Parmi toutes les voies explorées au-delà des vaccins, on peut imaginer que certaines aboutiront. Mais il est impossible d’évaluer les délais de recherche et de développement, ni la place que prendra l’ARNm dans l’arsenal thérapeutique. Pour certains, c’est une révolution. Pour d’autres, comme Frank Nestle, ce ne sera qu’une modalité de traitement parmi d’autres.

Aléas de l’innovation

Le précédent de la thérapie génique constitue une très bonne illustration des aléas de l’innovation. Elle avait suscité l’enthousiasme au début des années 1990 avant de connaître une longue traversée du désert, après le décès de plusieurs personnes suite à un essai clinique. Il a fallu attendre 2012 pour que le premier produit soit autorisé. Et encore. Destiné à traiter une maladie métabolique rare incurable, le Glybera de la biotech néerlandaise UniQure a finalement été retiré du marché. En cause : un prix (1 million d’euros par patient) qu’aucun système de santé n’est prêt à rembourser.
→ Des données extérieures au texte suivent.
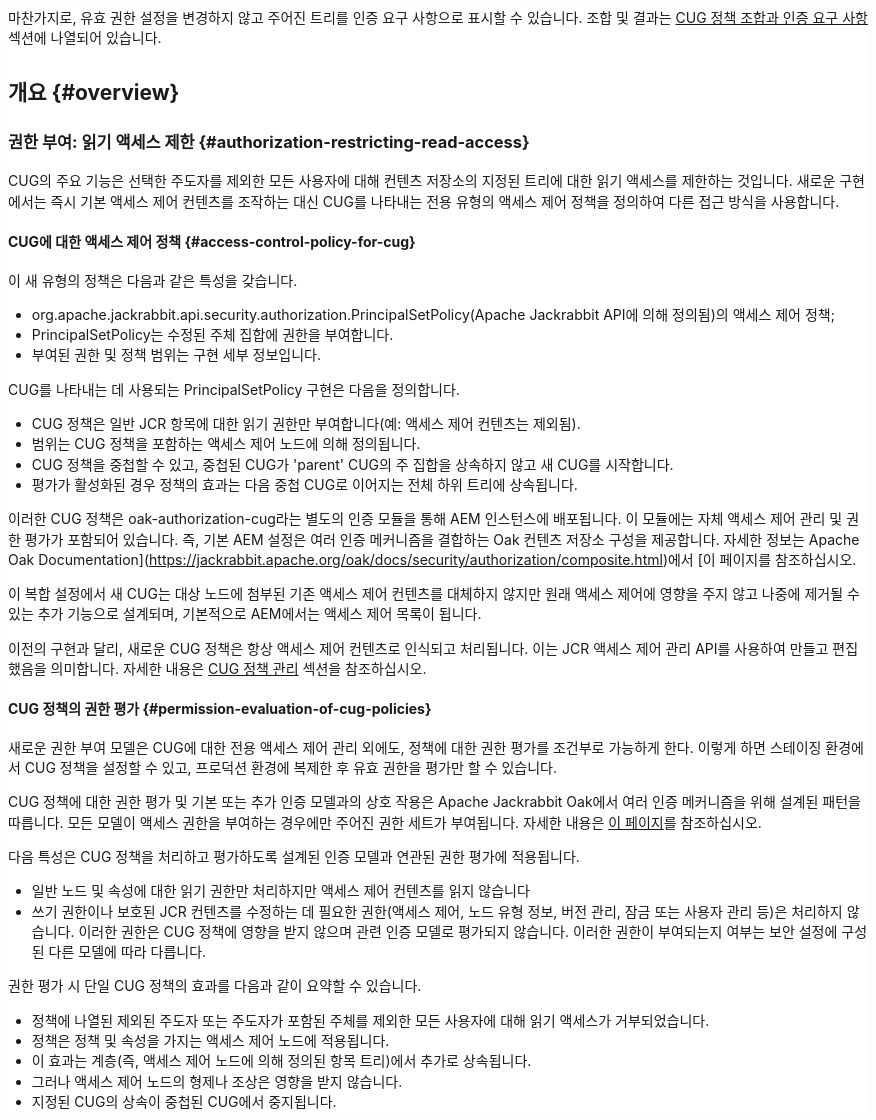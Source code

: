 마찬가지로, 유효 권한 설정을 변경하지 않고 주어진 트리를 인증 요구 사항으로 표시할 수 있습니다. 조합 및 결과는 [CUG 정책 조합과 인증 요구 사항](/help/sites-administering/closed-user-groups.md#combining-cug-policies-and-the-authentication-requirement) 섹션에 나열되어 있습니다.

## 개요 {#overview}

### 권한 부여: 읽기 액세스 제한 {#authorization-restricting-read-access}

CUG의 주요 기능은 선택한 주도자를 제외한 모든 사용자에 대해 컨텐츠 저장소의 지정된 트리에 대한 읽기 액세스를 제한하는 것입니다. 새로운 구현에서는 즉시 기본 액세스 제어 컨텐츠를 조작하는 대신 CUG를 나타내는 전용 유형의 액세스 제어 정책을 정의하여 다른 접근 방식을 사용합니다.

#### CUG에 대한 액세스 제어 정책 {#access-control-policy-for-cug}

이 새 유형의 정책은 다음과 같은 특성을 갖습니다.

* org.apache.jackrabbit.api.security.authorization.PrincipalSetPolicy(Apache Jackrabbit API에 의해 정의됨)의 액세스 제어 정책;
* PrincipalSetPolicy는 수정된 주체 집합에 권한을 부여합니다.
* 부여된 권한 및 정책 범위는 구현 세부 정보입니다.

CUG를 나타내는 데 사용되는 PrincipalSetPolicy 구현은 다음을 정의합니다.

* CUG 정책은 일반 JCR 항목에 대한 읽기 권한만 부여합니다(예: 액세스 제어 컨텐츠는 제외됨).
* 범위는 CUG 정책을 포함하는 액세스 제어 노드에 의해 정의됩니다.
* CUG 정책을 중첩할 수 있고, 중첩된 CUG가 &#39;parent&#39; CUG의 주 집합을 상속하지 않고 새 CUG를 시작합니다.
* 평가가 활성화된 경우 정책의 효과는 다음 중첩 CUG로 이어지는 전체 하위 트리에 상속됩니다.

이러한 CUG 정책은 oak-authorization-cug라는 별도의 인증 모듈을 통해 AEM 인스턴스에 배포됩니다. 이 모듈에는 자체 액세스 제어 관리 및 권한 평가가 포함되어 있습니다. 즉, 기본 AEM 설정은 여러 인증 메커니즘을 결합하는 Oak 컨텐츠 저장소 구성을 제공합니다. 자세한 정보는 Apache Oak Documentation](https://jackrabbit.apache.org/oak/docs/security/authorization/composite.html)에서 [이 페이지를 참조하십시오.

이 복합 설정에서 새 CUG는 대상 노드에 첨부된 기존 액세스 제어 컨텐츠를 대체하지 않지만 원래 액세스 제어에 영향을 주지 않고 나중에 제거될 수 있는 추가 기능으로 설계되며, 기본적으로 AEM에서는 액세스 제어 목록이 됩니다.

이전의 구현과 달리, 새로운 CUG 정책은 항상 액세스 제어 컨텐츠로 인식되고 처리됩니다. 이는 JCR 액세스 제어 관리 API를 사용하여 만들고 편집했음을 의미합니다. 자세한 내용은 [CUG 정책 관리](#managing-cug-policies) 섹션을 참조하십시오.

#### CUG 정책의 권한 평가 {#permission-evaluation-of-cug-policies}

새로운 권한 부여 모델은 CUG에 대한 전용 액세스 제어 관리 외에도, 정책에 대한 권한 평가를 조건부로 가능하게 한다. 이렇게 하면 스테이징 환경에서 CUG 정책을 설정할 수 있고, 프로덕션 환경에 복제한 후 유효 권한을 평가만 할 수 있습니다.

CUG 정책에 대한 권한 평가 및 기본 또는 추가 인증 모델과의 상호 작용은 Apache Jackrabbit Oak에서 여러 인증 메커니즘을 위해 설계된 패턴을 따릅니다. 모든 모델이 액세스 권한을 부여하는 경우에만 주어진 권한 세트가 부여됩니다. 자세한 내용은 [이 페이지](https://jackrabbit.apache.org/oak/docs/security/authorization/composite.html)를 참조하십시오.

다음 특성은 CUG 정책을 처리하고 평가하도록 설계된 인증 모델과 연관된 권한 평가에 적용됩니다.

* 일반 노드 및 속성에 대한 읽기 권한만 처리하지만 액세스 제어 컨텐츠를 읽지 않습니다
* 쓰기 권한이나 보호된 JCR 컨텐츠를 수정하는 데 필요한 권한(액세스 제어, 노드 유형 정보, 버전 관리, 잠금 또는 사용자 관리 등)은 처리하지 않습니다. 이러한 권한은 CUG 정책에 영향을 받지 않으며 관련 인증 모델로 평가되지 않습니다. 이러한 권한이 부여되는지 여부는 보안 설정에 구성된 다른 모델에 따라 다릅니다.

권한 평가 시 단일 CUG 정책의 효과를 다음과 같이 요약할 수 있습니다.

* 정책에 나열된 제외된 주도자 또는 주도자가 포함된 주체를 제외한 모든 사용자에 대해 읽기 액세스가 거부되었습니다.
* 정책은 정책 및 속성을 가지는 액세스 제어 노드에 적용됩니다.
* 이 효과는 계층(즉, 액세스 제어 노드에 의해 정의된 항목 트리)에서 추가로 상속됩니다.
* 그러나 액세스 제어 노드의 형제나 조상은 영향을 받지 않습니다.
* 지정된 CUG의 상속이 중첩된 CUG에서 중지됩니다.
Aujourd’hui, la thérapie génique connaît des succès mais dans des domaines ciblés comme l’ophtalmologie ou certaines maladies rares. Elle est donc loin de s’être généralisée, à la différence d’une autre innovation, l es anticorps monoclonaux aujourd’hui très largement utilisés pour soigner les cancers et les maladies auto-immunes. Après leur émergence au milieu des années 1980, ils ont accumulé les échecs dans les années 1990, avant de s’imposer grâce à des versions de plus en plus performantes dans les années 2000. Nul ne sait dans quelle catégorie se rangera l’ARNm.